The human cloning agenda has stalled because of what I call the “egg dearth.” Here’s what I mean: Each try at somatic cell nuclear transfer (SCNT) cloning to manufacture a human being (or, member of the species Homo sapiens, if you prefer) requires a human egg. (Biotechnologists have tried using animal eggs, but apparently to no avail.) But human eggs outside the body are few and far between. There are enough for IVF, but way too few for the hundreds of thousands needed for the extensive trial and error process that will be required to prefect human SCNT, at least to develop the cloned embryo to the point where stem cells can be harvested and eventually, cloned embryos eventually gestated to birth.

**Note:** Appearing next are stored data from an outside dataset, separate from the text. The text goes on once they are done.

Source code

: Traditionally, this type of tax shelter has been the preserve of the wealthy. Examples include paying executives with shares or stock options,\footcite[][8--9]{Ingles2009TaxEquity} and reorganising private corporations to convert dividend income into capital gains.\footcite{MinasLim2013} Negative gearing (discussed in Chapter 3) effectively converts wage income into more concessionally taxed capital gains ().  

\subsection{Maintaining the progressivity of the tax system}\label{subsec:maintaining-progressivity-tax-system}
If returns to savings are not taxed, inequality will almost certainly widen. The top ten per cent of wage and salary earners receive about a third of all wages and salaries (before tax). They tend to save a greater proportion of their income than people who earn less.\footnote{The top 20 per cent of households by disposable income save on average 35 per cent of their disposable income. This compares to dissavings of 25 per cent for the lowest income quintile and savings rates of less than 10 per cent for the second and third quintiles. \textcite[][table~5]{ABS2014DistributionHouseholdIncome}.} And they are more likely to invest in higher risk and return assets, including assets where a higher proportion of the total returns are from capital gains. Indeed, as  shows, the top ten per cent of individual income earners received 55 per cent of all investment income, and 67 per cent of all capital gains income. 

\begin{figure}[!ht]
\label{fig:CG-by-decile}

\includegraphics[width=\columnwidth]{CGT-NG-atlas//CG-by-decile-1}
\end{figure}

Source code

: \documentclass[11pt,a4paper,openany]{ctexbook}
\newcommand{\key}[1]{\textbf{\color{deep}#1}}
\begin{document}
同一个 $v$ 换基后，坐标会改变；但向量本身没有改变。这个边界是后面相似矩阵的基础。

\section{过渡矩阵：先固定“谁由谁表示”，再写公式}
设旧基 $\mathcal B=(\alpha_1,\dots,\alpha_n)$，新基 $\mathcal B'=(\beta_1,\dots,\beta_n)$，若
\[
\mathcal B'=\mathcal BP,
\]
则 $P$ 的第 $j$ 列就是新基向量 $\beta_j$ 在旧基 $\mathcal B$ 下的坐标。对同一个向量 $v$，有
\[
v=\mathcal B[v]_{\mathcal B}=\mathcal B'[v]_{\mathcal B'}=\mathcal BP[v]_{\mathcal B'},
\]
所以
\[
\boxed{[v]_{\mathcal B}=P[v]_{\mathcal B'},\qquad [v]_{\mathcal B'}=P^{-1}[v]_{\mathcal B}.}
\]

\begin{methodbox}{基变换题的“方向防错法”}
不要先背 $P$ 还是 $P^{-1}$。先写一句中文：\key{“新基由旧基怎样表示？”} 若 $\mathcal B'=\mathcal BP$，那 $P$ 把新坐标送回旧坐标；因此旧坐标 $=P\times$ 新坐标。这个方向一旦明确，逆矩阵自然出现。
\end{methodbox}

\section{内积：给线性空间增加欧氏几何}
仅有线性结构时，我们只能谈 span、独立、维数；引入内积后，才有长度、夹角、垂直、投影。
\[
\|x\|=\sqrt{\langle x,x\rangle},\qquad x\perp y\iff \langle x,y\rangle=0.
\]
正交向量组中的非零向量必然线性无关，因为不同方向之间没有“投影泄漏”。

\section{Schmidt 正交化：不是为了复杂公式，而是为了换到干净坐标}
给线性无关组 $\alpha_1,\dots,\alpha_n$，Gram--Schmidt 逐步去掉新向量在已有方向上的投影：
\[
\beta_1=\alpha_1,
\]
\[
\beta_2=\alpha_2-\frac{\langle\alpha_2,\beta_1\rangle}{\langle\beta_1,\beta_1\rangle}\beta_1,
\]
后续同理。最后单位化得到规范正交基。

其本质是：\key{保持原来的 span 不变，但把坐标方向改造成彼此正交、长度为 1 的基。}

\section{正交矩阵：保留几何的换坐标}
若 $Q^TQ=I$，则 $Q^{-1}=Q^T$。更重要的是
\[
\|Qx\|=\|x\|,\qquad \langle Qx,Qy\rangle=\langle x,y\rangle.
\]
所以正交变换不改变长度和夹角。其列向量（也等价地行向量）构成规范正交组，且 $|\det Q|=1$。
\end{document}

More to the point, cloning is the key technology that will be required for the Brave New World project of human self design, genetic engineering, transhumanistic tinkering, human enhancement, and using reproductive technologies to shatter the remaining vestiges of norms surrounding families. Thus, while we hear much about helping the infertile and trying to obtain stem cells from cloned embryos for use in medical treatments, I am convinced if we found non-cloning sources for both objectives, many biotechnologists would just shrug and keep on cloning. They are actually frying much bigger fish.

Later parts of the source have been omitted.